Exercise brief:
Among these entries, count the lines containing the word "space" and answer with only the number.

Entries taken from a collection
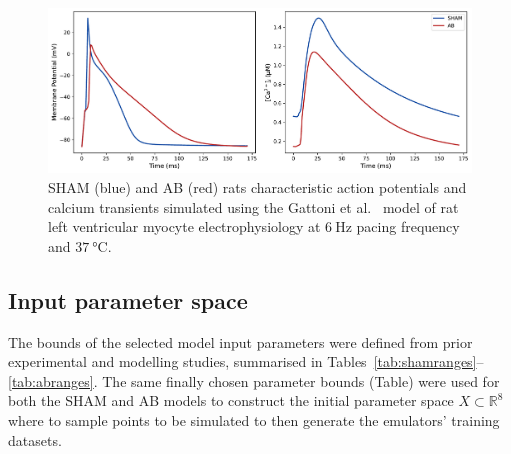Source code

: \begin{figure}[!ht]
    \myfloatalign
    \includegraphics[width=\textwidth]{figures/chapter02/sham_vs_ab_ca_ap.pdf}
    \caption{SHAM (blue) and AB (red) rats characteristic action potentials and calcium transients simulated using the Gattoni et al.~\cite{Gattoni:2017} model of rat left ventricular myocyte electrophysiology at $\SI{6}{\hertz}$ pacing frequency and $\SI{37}{\celsius}$.}
    \label{fig:shamvsabcaap}
\end{figure}


%
%
%
\subsection{Input parameter space}
The bounds of the selected model input parameters were defined from prior experimental and modelling studies, summarised in Tables~\ref{tab:shamranges}--\ref{tab:abranges}. The same finally chosen parameter bounds (Table) were used for both the SHAM and AB models to construct the initial parameter space $X\subset\mathbb{R}^{8}$ where to sample points to be simulated to then generate the emulators' training datasets.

Response to this task:
2